Markets turn on German bonds

Merkel walkingIt wasn't what the Germans expected. Yesterday the Germans managed to flog just €3.6bn of 10-year bonds although €6bn were laid on the table for investors.

The lack of enthusiasm for triple A-rated debt from Europe's most powerful economy pushed Germany's borrowing costs higher, to 2.26% as of today. More expensive than the UK - still able to borrow at 2.18% for 10 years.

Not so rock solid

Compared to Spain and Italy - their debt costs are approaching 7% - German's costs are still pretty good. But the idea of even mighty Germany - Kingpin of Europe! - being punished higher with risk premiums by investors is extraordinary. Germany losing its hallmark safe-haven status. Unthinkable, until yesterday.

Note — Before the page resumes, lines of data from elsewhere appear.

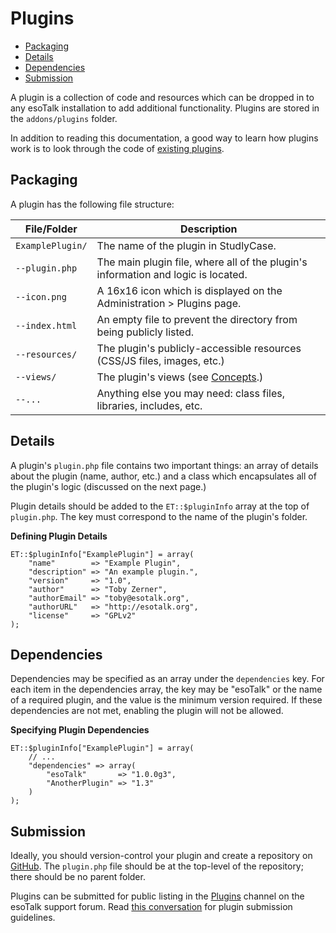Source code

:# Plugins

- [Packaging](#packaging)
- [Details](#details)
- [Dependencies](#dependencies)
- [Submission](#submission)

A plugin is a collection of code and resources which can be dropped in to any esoTalk installation to add additional functionality. Plugins are stored in the `addons/plugins` folder.

In addition to reading this documentation, a good way to learn how plugins work is to look through the code of [existing plugins](/plugins).

<a name="packaging"></a>
## Packaging

A plugin has the following file structure:

| File/Folder | Description |
| -- | -- |
| `ExamplePlugin/` | The name of the plugin in StudlyCase. |
| `--plugin.php` | The main plugin file, where all of the plugin's information and logic is located. |
| `--icon.png` | A 16x16 icon which is displayed on the Administration > Plugins page. |
| `--index.html` | An empty file to prevent the directory from being publicly listed. |
| `--resources/` | The plugin's publicly-accessible resources (CSS/JS files, images, etc.) |
| `--views/` | The plugin's views (see [Concepts](/docs/plugins/concepts#views).) |
| `--...` | Anything else you may need: class files, libraries, includes, etc. |

<a name="details"></a>
## Details

A plugin's `plugin.php` file contains two important things: an array of details about the plugin (name, author, etc.) and a class which encapsulates all of the plugin's logic (discussed on the next page.) 

Plugin details should be added to the `ET::$pluginInfo` array at the top of `plugin.php`. The key must correspond to the name of the plugin's folder.

**Defining Plugin Details**

	ET::$pluginInfo["ExamplePlugin"] = array(
		"name"        => "Example Plugin",
		"description" => "An example plugin.",
		"version"     => "1.0",
		"author"      => "Toby Zerner",
		"authorEmail" => "toby@esotalk.org",
		"authorURL"   => "http://esotalk.org",
		"license"     => "GPLv2"
	);

<a name="dependencies"></a>
## Dependencies

Dependencies may be specified as an array under the `dependencies` key. For each item in the dependencies array, the key may be "esoTalk" or the name of a required plugin, and the value is the minimum version required. If these dependencies are not met, enabling the plugin will not be allowed.

**Specifying Plugin Dependencies**

	ET::$pluginInfo["ExamplePlugin"] = array(
		// ...
		"dependencies" => array(
			"esoTalk"       => "1.0.0g3",
			"AnotherPlugin" => "1.3"
		)
	);

<a name="submission"></a>
## Submission

Ideally, you should version-control your plugin and create a repository on [GitHub](http://github.com). The `plugin.php` file should be at the top-level of the repository; there should be no parent folder.

Plugins can be submitted for public listing in the [Plugins](/plugins) channel on the esoTalk support forum. Read [this conversation]() for plugin submission guidelines.
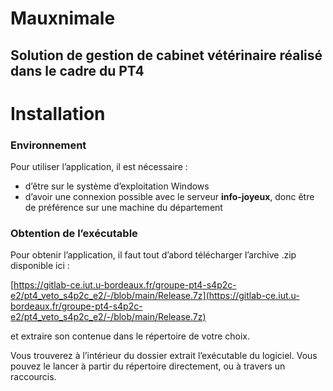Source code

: # Mauxnimale

## Solution de gestion de cabinet vétérinaire réalisé dans le cadre du PT4

# Installation

### Environnement

Pour utiliser l’application, il est nécessaire :

- d’être sur le système d’exploitation Windows
- d’avoir une connexion possible avec le serveur **info-joyeux**, donc être de préférence sur une machine du département

### Obtention de l’exécutable

Pour obtenir l’application, il faut tout d’abord télécharger l’archive .zip disponible ici : 

[https://gitlab-ce.iut.u-bordeaux.fr/groupe-pt4-s4p2c-e2/pt4_veto_s4p2c_e2/-/blob/main/Release.7z](https://gitlab-ce.iut.u-bordeaux.fr/groupe-pt4-s4p2c-e2/pt4_veto_s4p2c_e2/-/blob/main/Release.7z) 

et extraire son contenue dans le répertoire de votre choix.

Vous trouverez à l’intérieur du dossier extrait l’exécutable du logiciel. Vous pouvez le lancer à partir du répertoire directement, ou à travers un raccourcis.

it's probably a cost worth paying. If there is a serious break-up in the eurozone, the costs would be phenomenal for Germany, as the circulation of cash slows and banks get knocked out. Then, the crushing recession.

Pay up

Either way, Germany pays (and pays again). If Greece goes, that would be manageable. But not if Italy or Spain were to go under. However the deterioration in Germany's 10-year borrowing costs won't affect its still rock solid AAA credit rating yet.

France is in a rather different position; her new budget plans are still being agreed on and more cuts look likely. But the markets could still punish France because these cuts won't be implemented until after the spring elections.

So the end-game continues. European politicians have limited options, while the financial markets, with plenty of funny money (no, not the euro), have rather more. Unless, of course, there is an abrupt and wide-ranging outbreak of leadership (German) that helps to halt the panic.